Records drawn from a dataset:
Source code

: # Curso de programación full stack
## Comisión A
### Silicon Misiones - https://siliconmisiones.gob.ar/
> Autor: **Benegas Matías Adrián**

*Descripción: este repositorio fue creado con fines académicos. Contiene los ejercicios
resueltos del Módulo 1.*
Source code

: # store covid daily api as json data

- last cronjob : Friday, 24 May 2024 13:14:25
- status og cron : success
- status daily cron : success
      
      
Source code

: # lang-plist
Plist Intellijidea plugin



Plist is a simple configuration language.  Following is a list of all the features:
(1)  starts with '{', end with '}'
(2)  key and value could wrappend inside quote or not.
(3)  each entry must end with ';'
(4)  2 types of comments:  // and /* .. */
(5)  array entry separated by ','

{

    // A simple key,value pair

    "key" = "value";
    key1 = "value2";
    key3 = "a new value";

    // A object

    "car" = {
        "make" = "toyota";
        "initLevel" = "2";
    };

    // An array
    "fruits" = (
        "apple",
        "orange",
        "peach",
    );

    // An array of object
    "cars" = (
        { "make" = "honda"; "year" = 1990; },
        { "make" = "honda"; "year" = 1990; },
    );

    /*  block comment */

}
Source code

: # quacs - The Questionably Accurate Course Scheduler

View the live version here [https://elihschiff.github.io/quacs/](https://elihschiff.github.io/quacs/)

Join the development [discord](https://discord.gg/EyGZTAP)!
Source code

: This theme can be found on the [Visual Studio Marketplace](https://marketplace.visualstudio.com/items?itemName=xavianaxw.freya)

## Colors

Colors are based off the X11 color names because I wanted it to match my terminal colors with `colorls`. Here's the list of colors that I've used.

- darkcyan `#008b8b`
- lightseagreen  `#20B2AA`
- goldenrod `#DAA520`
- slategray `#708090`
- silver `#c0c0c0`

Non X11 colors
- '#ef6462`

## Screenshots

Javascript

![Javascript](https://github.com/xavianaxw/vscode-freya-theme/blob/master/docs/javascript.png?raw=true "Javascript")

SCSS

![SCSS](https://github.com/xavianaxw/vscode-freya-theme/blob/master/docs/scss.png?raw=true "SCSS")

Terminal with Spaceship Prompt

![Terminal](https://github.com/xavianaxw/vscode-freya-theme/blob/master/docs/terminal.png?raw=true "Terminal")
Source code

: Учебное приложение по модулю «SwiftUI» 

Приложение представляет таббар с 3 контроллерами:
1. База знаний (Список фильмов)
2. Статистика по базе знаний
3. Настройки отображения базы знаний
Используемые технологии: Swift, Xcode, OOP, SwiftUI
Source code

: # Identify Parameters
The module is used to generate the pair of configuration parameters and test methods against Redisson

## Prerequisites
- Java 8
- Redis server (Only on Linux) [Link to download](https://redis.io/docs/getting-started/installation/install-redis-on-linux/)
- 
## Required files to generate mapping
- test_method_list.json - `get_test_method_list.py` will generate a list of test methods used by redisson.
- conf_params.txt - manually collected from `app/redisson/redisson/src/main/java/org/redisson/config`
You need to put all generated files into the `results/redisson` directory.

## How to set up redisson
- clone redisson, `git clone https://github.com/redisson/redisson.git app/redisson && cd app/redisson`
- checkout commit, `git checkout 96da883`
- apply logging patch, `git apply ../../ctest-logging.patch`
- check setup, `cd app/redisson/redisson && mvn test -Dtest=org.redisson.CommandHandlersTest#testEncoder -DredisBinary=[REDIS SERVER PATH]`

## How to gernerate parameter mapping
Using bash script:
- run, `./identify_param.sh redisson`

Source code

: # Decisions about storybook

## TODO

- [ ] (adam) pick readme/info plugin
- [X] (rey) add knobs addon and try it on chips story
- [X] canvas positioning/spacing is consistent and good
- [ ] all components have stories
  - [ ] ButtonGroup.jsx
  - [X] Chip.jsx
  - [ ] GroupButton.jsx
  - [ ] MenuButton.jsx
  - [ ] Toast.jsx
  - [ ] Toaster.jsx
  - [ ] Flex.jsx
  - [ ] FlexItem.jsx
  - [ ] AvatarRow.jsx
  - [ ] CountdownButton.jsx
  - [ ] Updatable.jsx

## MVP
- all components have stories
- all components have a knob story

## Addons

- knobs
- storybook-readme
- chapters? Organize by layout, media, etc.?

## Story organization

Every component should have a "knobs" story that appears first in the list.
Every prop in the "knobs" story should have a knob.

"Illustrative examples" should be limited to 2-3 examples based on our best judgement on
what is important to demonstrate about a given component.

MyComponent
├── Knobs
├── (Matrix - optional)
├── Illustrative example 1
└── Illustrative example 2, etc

- EXERCISE AIM -
Would you copy every line of the entries in which "files" appears?

- EXERCISE RESPONSE -
## Required files to generate mapping
You need to put all generated files into the `results/redisson` directory.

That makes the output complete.